Embedding ecology into our assets has always been of utmost importance to us as a business. That’s why we worked closely with Greengage to develop a Biodiversity Brief for Developments built around 5 principles, complementing our commitments on our existing portfolio. This Brief solidifies our approach to nature-based urban solutions to ensure that we deliver high-quality places where people and nature mutually benefit. As we are faced with bigger and more frequent challenges from climate change, these solutions not only mitigate their impact but build in resilience to ensure our long-term relevance. – Nils Rage, Sustainable Design and Innovation Manager, Landsec
A new normal
Even with these caveats in mind, however, it’s impossible to ignore the potential benefit when one acknowledges the principles. They chime with contemporary ecological trends, as this is the intrinsic basis of Biodiversity Net Gain: we accept the argument for ‘need’ on the case of the extensive evidence; the arbitrary biodiversity unit is taken as a proxy measure of value; we take the predicted/measured increase as a signal of success. This process is entirely transferable to the argument being presented, for example, the Defra metric and the emerging Natural England Eco-Metric, representing useful models to assess predicted nature-climate co-benefits.
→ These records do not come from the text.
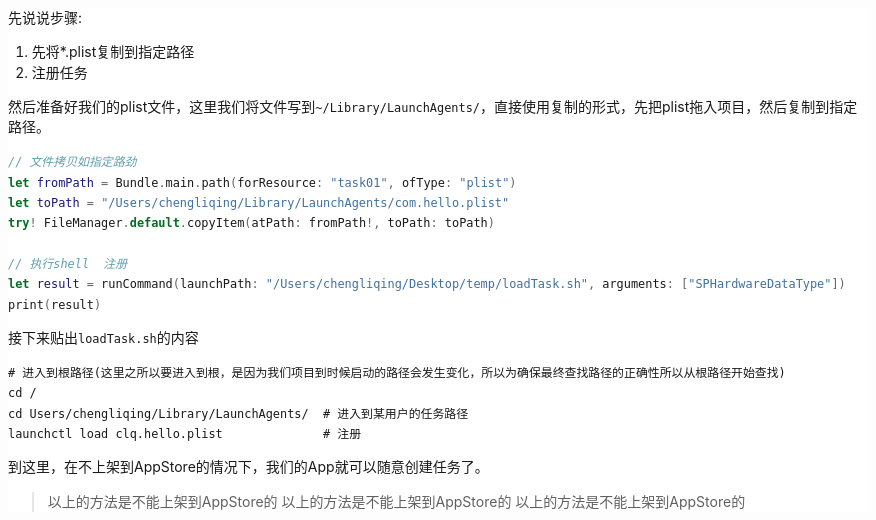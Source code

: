 先说说步骤:
1. 先将*.plist复制到指定路径
2. 注册任务

然后准备好我们的plist文件，这里我们将文件写到`~/Library/LaunchAgents/`，直接使用复制的形式，先把plist拖入项目，然后复制到指定路径。

```Swift
// 文件拷贝如指定路劲
let fromPath = Bundle.main.path(forResource: "task01", ofType: "plist")
let toPath = "/Users/chengliqing/Library/LaunchAgents/com.hello.plist"
try! FileManager.default.copyItem(atPath: fromPath!, toPath: toPath)

// 执行shell  注册
let result = runCommand(launchPath: "/Users/chengliqing/Desktop/temp/loadTask.sh", arguments: ["SPHardwareDataType"])
print(result)
```

接下来贴出`loadTask.sh`的内容

```shell
# 进入到根路径(这里之所以要进入到根，是因为我们项目到时候启动的路径会发生变化，所以为确保最终查找路径的正确性所以从根路径开始查找)
cd /                                        
cd Users/chengliqing/Library/LaunchAgents/  # 进入到某用户的任务路径
launchctl load clq.hello.plist              # 注册
```

到这里，在不上架到AppStore的情况下，我们的App就可以随意创建任务了。

> 以上的方法是不能上架到AppStore的
> 以上的方法是不能上架到AppStore的
> 以上的方法是不能上架到AppStore的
We needn’t financially value nature when capitalizing on the suggested approach, but one can assume that financial benefit would be roughly proportionate to the scale and extent of investment in a nature-based solution, and hence commensurate to climate risk reduction.
The question in the future about whether a development is viable, or how land or building portfolios are managed, may therefore not just take account of classic financial decisions, but also the embedded nature-related climate risk, equating biodiversity value to good business decision making. This paradigm shift would acknowledge nature’s inherent importance for humanity, and representatively reflect the value of ecological expertise beyond its perceived use for simply securing planning consent.